Chapter 7 Reporting and Interpretation

7.1 Introduction

Scores from summative assessments provide information about student achievement with regard to college and career readiness. As noted in chapters on test design and scoring, summative tests provide an overall test score and a set of subscores and performance classifications corresponding to claims within the two content domains (ELA/literacy and mathematics). Members may customize reports based on these scores and subscores for their own use.

This chapter provides an overview of the reporting system. For detailed information, consult the Smarter Balanced User Guide and Interpretive Guide (Smarter Balanced, 2021c, 2021a). Since use of the Smarter Balanced reporting system is optional and configurable, information about a specific member’s reports should be gathered from member websites and materials. Smarter Balanced reports are based on information provided in the output of the test scoring algorithm. Overall scores and subscores each have an associated standard error of measurement (SEM) that indicates the reliability of the score. (For the definition of SEM, please refer to Chapter 2.)

7.2 Overall Test Scores

The method of combining item scores to produce test scores and subscores is presented in detail in the Smarter Balanced Scoring Specification document (Smarter Balanced, 2022c). Scores are calculated using maximum likelihood estimation (MLE) applied at the overall and subscore levels. No special weights for claims, item types, or performance tasks are applied. Desired domain representation is achieved by the numbers of items and points specified in the blueprints.

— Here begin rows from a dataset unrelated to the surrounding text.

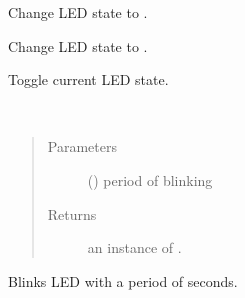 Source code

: \documentclass[letterpaper,10pt,english]{sphinxmanual}
\begin{document}
\begin{fulllineitems}
\begin{fulllineitems}
\begin{quote}
\begin{description}
\end{description}\end{quote}

\end{fulllineitems}


\begin{fulllineitems}
\label{\detokenize{index:rcpy.led.LED.on}}
Change LED state to .

\end{fulllineitems}


\begin{fulllineitems}
\label{\detokenize{index:rcpy.led.LED.off}}
Change LED state to .

\end{fulllineitems}


\begin{fulllineitems}
\label{\detokenize{index:rcpy.led.LED.toggle}}
Toggle current LED state.

\end{fulllineitems}


\begin{fulllineitems}
\label{\detokenize{index:rcpy.led.LED.blink}}~\begin{quote}\begin{description}
\item[{Parameters}] \leavevmode
{} () \textendash{} period of blinking

\item[{Returns}] \leavevmode
an instance of {\hyperref[\detokenize{index:rcpy.led.Blink}]{}}.

\end{description}\end{quote}

Blinks LED with a period of  seconds.

\end{fulllineitems}


\end{fulllineitems}
\end{document}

Overall test scores and subscores (scores based on claims) fall on a vertical scale that spans grades. Vertical scale scores range from a low of approximately 2000 to a high of approximately 3000. Growth in a student’s achievement over time can be measured directly by the difference between the student’s scores from one time (e.g., grade) to another. (Additional information, such as the student’s initial score and how much growth other students with the same initial score tend to exhibit, is needed to understand and evaluate a student’s growth.) The average scale score for a group of students can be used to describe the group’s achievement.

The Smarter Balanced reporting system communicates an overall scale score in relation to achievement levels using graphics similar to Figure 7.1. The student’s overall scale score in this figure is 2635. The color coding in the figure shows that this score falls into achievement level 3.

By default, the system uses generic terms for the achievement levels: level 1, level 2, level 3, and level 4. Consortium members may use terms such as “novice, developing, proficient, advanced” or others. The achievement level boundaries illustrated in Figure 7.1 are those for grade 8 mathematics.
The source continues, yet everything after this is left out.